One does not need to cruise the Douro River Valley for Port because most all wine houses can be found along the Cais de Gaia. However, river cruises up the Douro, though what is a UNESCO World Heritage Site and the oldest demarcated wine region in the world, is a pleasant and tasty way to pass a few days. So much wine – so little time!

We are warmly welcomed aboard Douro Prince and accommodations are organized and comfortable.Many companies and river boats sail the Douro. Most offer the same ports and activities. However, prices can vary considerably. Some ships are larger, carry more passengers, offer a pool, and amenities you may or may not want or use. We booked with the local company Douro Azul. Their fleet of river boats range from the 130-passenger Douro Cruiser, 80-passenger Douro Princess, to the more luxurious 30-passenger Spirit of Chartwell.

We chose the 48-passenger Douro Prince, refurbished in 2015. The upper deck has 15 double cabins and 1 suite, and the 8 cabins on the main deck have a private balcony. The Prince has a comfortable lounge bar, small shop, sundeck and restaurant. Access to surprisingly good Wifi is 10€ a week, practically a steal. There is an optional package of 259€ for tours or you can choose tours individually. Our double room with balcony was 880€ (upper deck supplement was 85€ and 390€ for single supplement). A drink package was a reasonable 85€ for the week. Booking was easy and payable via PayPal. The official language of the ship is English and fellow passengers were from Canada, Netherlands, UK, and Portugal.

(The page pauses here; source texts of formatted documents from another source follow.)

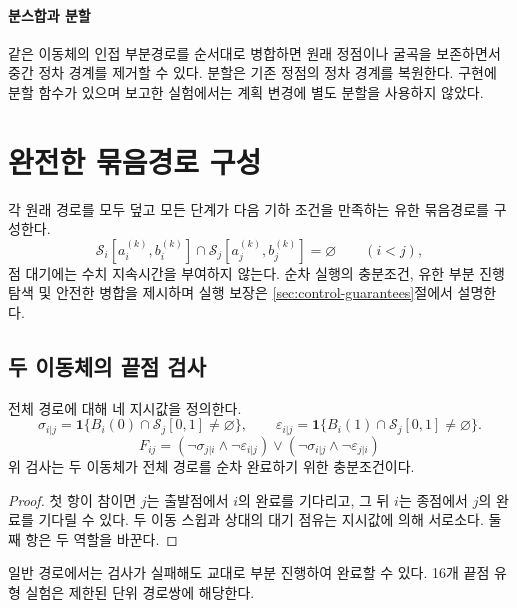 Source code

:\documentclass[11pt,a4paper]{article}
\theoremstyle{remark}
\newcommand{\Sw}{\mathcal S}
\begin{document}
\paragraph{분스합과 분할}
같은 이동체의 인접 부분경로를 순서대로 병합하면 원래 정점이나 굴곡을 보존하면서 중간 정차 경계를 제거할 수 있다. 분할은 기존 정점의 정차 경계를 복원한다. 구현에 분할 함수가 있으며 보고한 실험에서는 계획 변경에 별도 분할을 사용하지 않았다.

\section{완전한 묶음경로 구성}
\label{sec:construction}
각 원래 경로를 모두 덮고 모든 단계가 다음 기하 조건을 만족하는 유한 묶음경로를 구성한다.
\begin{equation}
 \Sw_i[a_i^{(k)},b_i^{(k)}]\cap
 \Sw_j[a_j^{(k)},b_j^{(k)}]=\varnothing\qquad(i<j),
 \label{eq:stage-safe}
\end{equation}
점 대기에는 수치 지속시간을 부여하지 않는다. 순차 실행의 충분조건, 유한 부분 진행 탐색 및 안전한 병합을 제시하며 실행 보장은 \ref{sec:control-guarantees}절에서 설명한다.

\subsection{두 이동체의 끝점 검사}
전체 경로에 대해 네 지시값을 정의한다.
\begin{equation}
 \sigma_{i|j}=\mathbf1\{B_i(0)\cap\Sw_j[0,1]\ne\varnothing\},\qquad
 \varepsilon_{i|j}=\mathbf1\{B_i(1)\cap\Sw_j[0,1]\ne\varnothing\}.
 \label{eq:flags}
\end{equation}
\begin{equation}
 F_{ij}=(\neg\sigma_{j|i}\land\neg\varepsilon_{i|j})
       \lor(\neg\sigma_{i|j}\land\neg\varepsilon_{j|i})
 \label{eq:pair-test}
\end{equation}
위 검사는 두 이동체가 전체 경로를 순차 완료하기 위한 충분조건이다.
\begin{proof}
첫 항이 참이면 $j$는 출발점에서 $i$의 완료를 기다리고, 그 뒤 $i$는 종점에서 $j$의 완료를 기다릴 수 있다. 두 이동 스윕과 상대의 대기 점유는 지시값에 의해 서로소다. 둘째 항은 두 역할을 바꾼다.
\end{proof}
일반 경로에서는 검사가 실패해도 교대로 부분 진행하여 완료할 수 있다. 16개 끝점 유형 실험은 제한된 단위 경로쌍에 해당한다.
\end{document}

There is no nighttime cruising, so exploring ports and doing morning jogs are options. Generally, there is little to explore in these ports beyond the ‘main street’ but plenty of wineries and tasting nearby. No late sleeping in. While the upper deck may be quieter, the main deck will reverberate when the engines fire up in the mornings, sometimes around 7 am.

Cais de Gaia is a lively quay with lots of music, cafes, spectacular views of Porto, a funicular up to expansive views from Miradouro da Serra do Pilar, and enough Port tasting to keep you busy for days. Since we had three days walking Porto, we felt no need to be locked up in traffic for the ship’s 44€ city tour. Instead, we walked across the quay to the wine cellar of Ramos Pinto. Also nearby are world famous Sandeman, Offley, Fonseca (bottles for Costco), Grahams, and Cálem. Take you pick as all will offer informative tours with Port tasting at its end.

I won’t explain “all about Port” as this is best learned by reading or just listening to tour guides. But, what I discovered at Ramos Pinto was that there are four main styles of Port: ruby, white, rosé and barrel-aged Tawny. While most Port I have tasted in the states is red and average in quality, here are Ports costing several hundred dollars. Ramos Pinto has been bottling since 1880. I saw a bottle of that vintage selling for over $7000! In fact, I could purchase three bottles, 1880, 1926 and 1938 for about $15K. A steal? Obviously, I will have to stick to lesser vintages.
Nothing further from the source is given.